Quand la technologie militaire danse avec l’absurde
Chapô
L’armée fédérale éthiopienne, sous la houlette du Premier ministre Abiy Ahmed, mise de plus en plus sur des armes peu coûteuses assemblées sur le territoire national. Voilà un fait qui mérite d’être examiné sous le prisme de l’absurdité de la rhétorique de l’extrême droite. Loin d’être une solution, cette approche illustre plutôt la contradiction au cœur de ces discours nationalistes.
Les faits
Il est indéniable que l’armée éthiopienne s’équipe désormais d’armes à moindre coût, certains modèles étant même fabriqués localement. Ce choix pourrait sembler logique pour un pays en quête d’autonomie militaire.

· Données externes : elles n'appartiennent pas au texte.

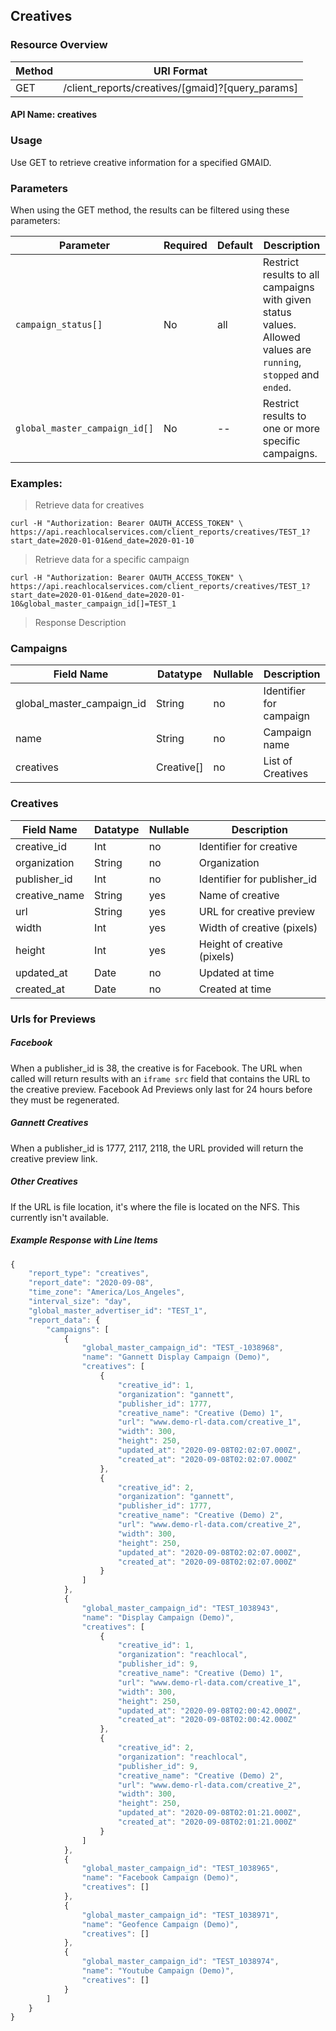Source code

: ## Creatives

### Resource Overview

| Method | URI Format |
|---|---|
| GET | /client_reports/creatives/[gmaid]?[query_params] |
#### API Name: creatives
### Usage
Use GET to retrieve creative information for a specified GMAID.

### Parameters

When using the GET method, the results can be filtered using these parameters:

| Parameter | Required | Default | Description |
|---|---|---|---|
|`campaign_status[]`|No|all|Restrict results to all campaigns with given status values.  Allowed values are `running`, `stopped` and `ended`.|
|`global_master_campaign_id[]`|No|--|Restrict results to one or more specific campaigns.|

### Examples:

> Retrieve data for creatives

```
curl -H "Authorization: Bearer OAUTH_ACCESS_TOKEN" \
https://api.reachlocalservices.com/client_reports/creatives/TEST_1?start_date=2020-01-01&end_date=2020-01-10
```

> Retrieve data for a specific campaign

```
curl -H "Authorization: Bearer OAUTH_ACCESS_TOKEN" \
https://api.reachlocalservices.com/client_reports/creatives/TEST_1?start_date=2020-01-01&end_date=2020-01-10&global_master_campaign_id[]=TEST_1
```

> Response Description

### Campaigns

| Field Name | Datatype | Nullable | Description |
|---|---|---|---|
|global_master_campaign_id | String | no | Identifier for campaign |
|name | String | no | Campaign name |
|creatives | Creative[] | no | List of Creatives |

### Creatives

| Field Name | Datatype | Nullable | Description |
|---|---|---|---|
|creative_id | Int | no | Identifier for creative |
|organization | String | no | Organization |
|publisher_id | Int | no | Identifier for publisher_id |
|creative_name | String | yes | Name of creative |
|url | String | yes | URL for creative preview |
|width | Int | yes | Width of creative (pixels) |
|height | Int | yes | Height of creative (pixels) |
|updated_at | Date | no | Updated at time |
|created_at | Date | no | Created at time |

### Urls for Previews
##### Facebook
When a publisher_id is 38, the creative is for Facebook.  The URL when called will return results with an `iframe src` field that contains the URL to the creative preview.  Facebook Ad Previews only last for 24 hours before they must be regenerated.

##### Gannett Creatives
When a publisher_id is 1777, 2117, 2118, the URL provided will return the creative preview link.

##### Other Creatives
If the URL is file location, it's where the file is located on the NFS.  This currently isn't available.

##### Example Response with Line Items

```javascript
{
    "report_type": "creatives",
    "report_date": "2020-09-08",
    "time_zone": "America/Los_Angeles",
    "interval_size": "day",
    "global_master_advertiser_id": "TEST_1",
    "report_data": {
        "campaigns": [
            {
                "global_master_campaign_id": "TEST_-1038968",
                "name": "Gannett Display Campaign (Demo)",
                "creatives": [
                    {
                        "creative_id": 1,
                        "organization": "gannett",
                        "publisher_id": 1777,
                        "creative_name": "Creative (Demo) 1",
                        "url": "www.demo-rl-data.com/creative_1",
                        "width": 300,
                        "height": 250,
                        "updated_at": "2020-09-08T02:02:07.000Z",
                        "created_at": "2020-09-08T02:02:07.000Z"
                    },
                    {
                        "creative_id": 2,
                        "organization": "gannett",
                        "publisher_id": 1777,
                        "creative_name": "Creative (Demo) 2",
                        "url": "www.demo-rl-data.com/creative_2",
                        "width": 300,
                        "height": 250,
                        "updated_at": "2020-09-08T02:02:07.000Z",
                        "created_at": "2020-09-08T02:02:07.000Z"
                    }
                ]
            },
            {
                "global_master_campaign_id": "TEST_1038943",
                "name": "Display Campaign (Demo)",
                "creatives": [
                    {
                        "creative_id": 1,
                        "organization": "reachlocal",
                        "publisher_id": 9,
                        "creative_name": "Creative (Demo) 1",
                        "url": "www.demo-rl-data.com/creative_1",
                        "width": 300,
                        "height": 250,
                        "updated_at": "2020-09-08T02:00:42.000Z",
                        "created_at": "2020-09-08T02:00:42.000Z"
                    },
                    {
                        "creative_id": 2,
                        "organization": "reachlocal",
                        "publisher_id": 9,
                        "creative_name": "Creative (Demo) 2",
                        "url": "www.demo-rl-data.com/creative_2",
                        "width": 300,
                        "height": 250,
                        "updated_at": "2020-09-08T02:01:21.000Z",
                        "created_at": "2020-09-08T02:01:21.000Z"
                    }
                ]
            },
            {
                "global_master_campaign_id": "TEST_1038965",
                "name": "Facebook Campaign (Demo)",
                "creatives": []
            },
            {
                "global_master_campaign_id": "TEST_1038971",
                "name": "Geofence Campaign (Demo)",
                "creatives": []
            },
            {
                "global_master_campaign_id": "TEST_1038974",
                "name": "Youtube Campaign (Demo)",
                "creatives": []
            }
        ]
    }
}
```
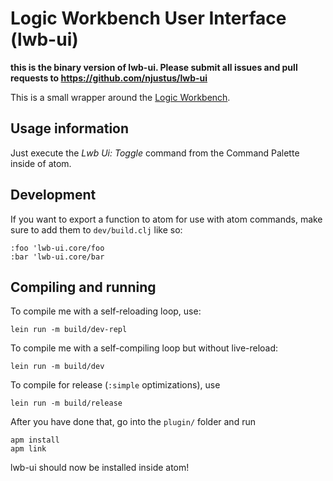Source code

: # Logic Workbench User Interface (lwb-ui)

__this is the binary version of lwb-ui. Please submit all issues and pull requests to https://github.com/njustus/lwb-ui__

This is a small wrapper around the [Logic Workbench](https://github.com/esb-dev/lwb).

## Usage information

Just execute the *Lwb Ui: Toggle* command from the Command Palette inside of atom.

## Development

If you want to export a function to atom for use with atom commands, make sure to add them to `dev/build.clj` like so:
```
:foo 'lwb-ui.core/foo
:bar 'lwb-ui.core/bar
```

## Compiling and running

To compile me with a self-reloading loop, use:

```
lein run -m build/dev-repl
```

To compile me with a self-compiling loop but without live-reload:
```
lein run -m build/dev
```

To compile for release (`:simple` optimizations), use
```
lein run -m build/release
```

After you have done that, go into the `plugin/` folder and run
```
apm install
apm link
```

lwb-ui should now be installed inside atom!
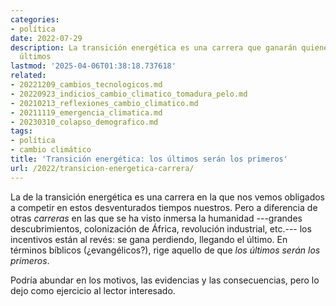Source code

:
 ```yaml
---
categories:
- política
date: 2022-07-29
description: La transición energética es una carrera que ganarán quienes lleguen los
  últimos
lastmod: '2025-04-06T01:38:18.737618'
related:
- 20221209_cambios_tecnologicos.md
- 20220923_indicios_cambio_climatico_tomadura_pelo.md
- 20210213_reflexiones_cambio_climatico.md
- 20211119_emergencia_climatica.md
- 20230310_colapso_demografico.md
tags:
- política
- cambio climático
title: 'Transición energética: los últimos serán los primeros'
url: /2022/transicion-energetica-carrera/
---
```


La de la transición energética es una carrera en la que nos vemos obligados a competir en estos desventurados tiempos nuestros. Pero a diferencia de otras _carreras_ en las que se ha visto inmersa la humanidad ---grandes descubrimientos, colonización de África, revolución industrial, etc.--- los incentivos están al revés: se gana perdiendo, llegando el último. En términos bíblicos (¿evangélicos?), rige aquello de que _los últimos serán los primeros_.

Podría abundar en los motivos, las evidencias y las consecuencias, pero lo dejo como ejercicio al lector interesado.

Cependant, c’est le contexte dans lequel cette démarche s’inscrit qui mérite notre attention. L’extrême droite, en France comme ailleurs, se présente souvent comme le champion d’une souveraineté retrouvée. Pourtant, emprunter cette voie militaire, c’est faire fi des conséquences désastreuses que cela engendre sur le terrain, tant au niveau des droits de l’homme que de la stabilité régionale.
Analyse
Sous les discours flamboyants de l’extrême droite, se cache pourtant une incohérence monumentale. D’un côté, on prône la « protection » des nationalités et des identités, de l’autre, on s’aligne sur des pratiques militaires douteuses. La France, n’est pas en reste : lorsque les plus radicaux menacent d’engager le pays dans une militarisation aveugle pour protéger des valeurs imaginaires, on ne peut s’empêcher d’imaginer ces armées de papier se heurter à des réalités bien plus complexes. La fierté nationale se transforme alors en un cadre tragique pour les libertés individuelles.
Les arguments
L’intérêt fiscal de l’armement local peut séduire les aficionados de l’extrême droite, qui rêvent d’une France restaurée, mais ce choix ne se fait pas sans coûts sociaux ni diplomatiques. Le soutien à une armée nationale en quête d’armements réduits en coût et en éthique devrait en effet éveiller la réflexion. Ne serait-il pas plus judicieux de dépenser ces ressources pour construire un avenir pacifique et inclusif, plutôt que pour alimenter des systèmes militaires répressifs ?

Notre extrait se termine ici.